Jusqu'au bout du rêve...

Sève Maël

Il y eut un rêve qui ne valait la peine que s’il était partagé avec toi, car quand je t’ai connu, tout le reste a disparu. Et les paysages que je voyais et les voyages que je voulais se sont effacés pour renaître en toi. Et quand je n’y croyais plus et que je ne savais plus, c’est ta main qui toujours m’a fait retrouver l’amour et l’immensité du monde...


-          Elle avait vingt-trois ans quand elle est arrivée au Viêt-Nam. Vingt-trois ans et elle était enceinte de trois semaines. Elle avait toujours voulu partir, elle avait cela dans le sang comme elle disait, c’était en elle. Et je le savais. Longtemps j’ai fermé les yeux, je ne voulais pas le voir. Je préférais croire et faire semblant. Mais elle était libre. Ce n’était pas à moi de choisir sa vie.

Elle marqua une pause avant de continue :

-          Je savais qu’elle ne reviendrait pas. Il y a des regards qui ne trompent pas… Je savais qu’elle n’était pas comme nous, je veux dire comme la plupart des gens, comme moi. Je savais que jamais je ne la comprendrais. Car quand elle voyait une chose, ce n’était pas la chose en elle-même qu’elle voyait mais bien plus loin, dans un horizon qu’elle était la seule à contempler. C’était cela ta mère, un être empli d’amour, mais perdu au milieu de la société française, au milieu de ses réflexions et surtout au milieu de ses rêves.

Ses grands yeux étaient voilés par la douleur que représentaient ses souvenirs. Sa bouche souriait, mais d’un sourire nostalgique.

-          Je me souviens quand elle est venue nous dire au revoir, continua-t-elle. C’était peu après son premier retour de voyage, trois ou quatre mois après, je ne sais plus exactement. Je n’avais plus de nouvelles d’elle depuis un bon moment déjà. Je savais juste que Nathan était parti.  Puis un soir, le bruit de la sonnette a retenti et elle était là, derrière la porte. Pendant tout le repas, elle a ri et a parlé avec entrain, comme si de rien n’était. Pourtant je sentais bien que quelque chose la tracassait. Mais je n’ai pas posé de questions. Je ne savais plus rien de sa vie depuis tellement d’années. Elle ne me disait plus rien et quand elle appelait, c’était seulement pour prendre des nouvelles. Alors je ne lui ai rien demandé. J’ai respecté son silence.

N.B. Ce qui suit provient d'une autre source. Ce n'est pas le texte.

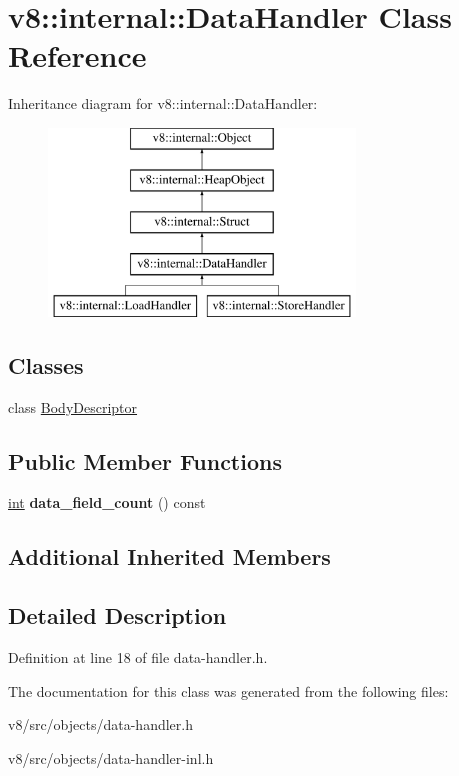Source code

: \hypertarget{classv8_1_1internal_1_1DataHandler}{}\section{v8\+:\+:internal\+:\+:Data\+Handler Class Reference}
\label{classv8_1_1internal_1_1DataHandler}
Inheritance diagram for v8\+:\+:internal\+:\+:Data\+Handler\+:\begin{figure}[H]
\begin{center}
\leavevmode
\includegraphics[height=5.000000cm]{classv8_1_1internal_1_1DataHandler}
\end{center}
\end{figure}
\subsection*{Classes}
\begin{DoxyCompactItemize}
\item 
class \mbox{\hyperlink{classv8_1_1internal_1_1DataHandler_1_1BodyDescriptor}{Body\+Descriptor}}
\end{DoxyCompactItemize}
\subsection*{Public Member Functions}
\begin{DoxyCompactItemize}
\item 
\mbox{\label{classv8_1_1internal_1_1DataHandler_a24602056dfb6717d0f1c0f03e27b1d2e}} 
\mbox{\hyperlink{classint}{int}} {\bfseries data\+\_\+field\+\_\+count} () const
\end{DoxyCompactItemize}
\subsection*{Additional Inherited Members}


\subsection{Detailed Description}


Definition at line 18 of file data-\/handler.\+h.



The documentation for this class was generated from the following files\+:\begin{DoxyCompactItemize}
\item 
v8/src/objects/data-\/handler.\+h\item 
v8/src/objects/data-\/handler-\/inl.\+h\end{DoxyCompactItemize}
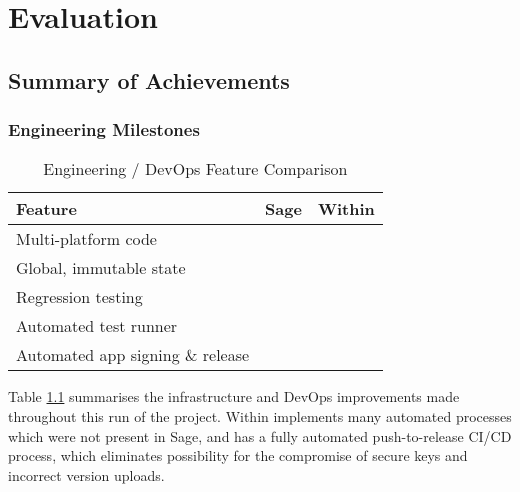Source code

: \chapter{Evaluation}
\section{Summary of Achievements}
\subsection{Engineering Milestones}
\begin{table}[h]
	\begin{tabular}{l|cc}
		Feature                          & Sage & Within     \\
		\hline
		Multi-platform code              &      & \checkmark \\
		Global, immutable state          &      & \checkmark \\
		Regression testing               &      & \checkmark \\
		Automated test runner            &      & \checkmark \\
		Automated app signing \& release &      & \checkmark \\
	\end{tabular}
	\caption{Engineering / DevOps Feature Comparison}
	\label{tab:devops_milestones}
\end{table}

Table \ref{tab:devops_milestones} summarises the infrastructure and DevOps improvements made throughout this run of the project. Within implements many automated processes which were not present in Sage, and has a fully automated push-to-release CI/CD process, which eliminates possibility for the compromise of secure keys and incorrect version uploads.

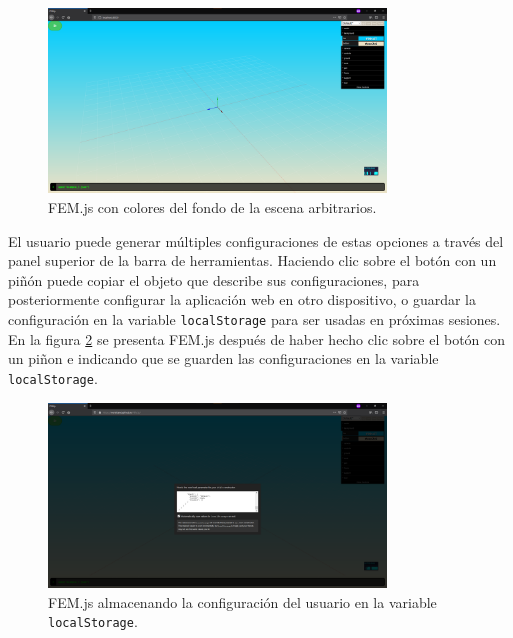 \begin{figure}[ht]
  \centering
  \includegraphics[width=0.8\textwidth]{FEM.js/dat-gui.png}
  \caption{FEM.js con colores del fondo de la escena arbitrarios.}
  \label{fig:FEM.js-background}
\end{figure}

El usuario puede generar múltiples configuraciones de estas opciones a través del panel superior de la barra de herramientas. Haciendo clic sobre el botón con un piñón puede copiar el objeto que describe sus configuraciones, para posteriormente configurar la aplicación web en otro dispositivo, o guardar la configuración en la variable \verb|localStorage| para ser usadas en próximas sesiones.\\

En la figura \ref{fig:FEM.js-user-preferences} se presenta FEM.js después de haber hecho clic sobre el botón con un piñon e indicando que se guarden las configuraciones en la variable \verb|localStorage|.\\

\begin{figure}[h!]
  \centering
  \includegraphics[width=0.8\textwidth]{FEM.js/dat-gui-user-preferences.png}
  \caption{FEM.js almacenando la configuración del usuario en la variable \texttt{localStorage}.}
  \label{fig:FEM.js-user-preferences}
\end{figure}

Elle marqua une nouvelle pause avant de reprendre :

-          Elle a passé la nuit chez nous, et ce fut seulement le lendemain matin au moment de nous dire au revoir qu’elle nous a regardé au fond des yeux et nous a dit qu’elle partait «  Tu pars ? »  Lui ai-je demandé. « Oui ». Son père ne disait rien. «  Où ça ? » Ai-je ajouté. «  Au Viêt-Nam». « Et quand reviendras-tu ? » Ses lèvres ont alors dessiné un sourire énigmatique et tendre sur son visage. Ses yeux pétillaient. Elle semblait heureuse. Elle était belle. Ta mère a toujours été très belle. Peut-être était-ce pour cela que je refusais de la voir partir. Parce qu’elle aurait pu accompli tant de grandes choses en France. Elle était si belle et tellement intelligente. Mais elle a répondu, à mon corps défendant : « Je ne sais pas ». Je me souviens avoir cru mourir.

A ces mots, elle tourna son regard vers la clarté qui émanait de la fenêtre derrière elle et retint une larme.

-          C’était ça ta mère, reprit-elle après un instant. C’était ça. Et moi je ne savais pas quoi dire, je ne savais pas la voir ni la comprendre. Mais son père a souri. Il l’a prise dans ses bras, l’a embrassée sur le front et lui a murmuré : « Va ma fille, tu es libre. Je te l’avais dit, tes rêves ne sont pas ici. Va les retrouver. Nathan reviendra aussi. Crois-moi. Sa vie est auprès de la tienne. ».

Elle marqua une pause, avant de reprendre :

-          Je me souviens de ses paroles par cœur. J’avais été jalouse, jalouse qu’il la comprenne si bien et l’approuve. Puis elle est partie, acheva-t-elle d’une voix tremblante.

Le cœur lourd, elle contempla à nouveau le paysage qui se dessinait derrière la fenêtre, le gris des arbres.

-          Elle est partie, répéta-t-elle.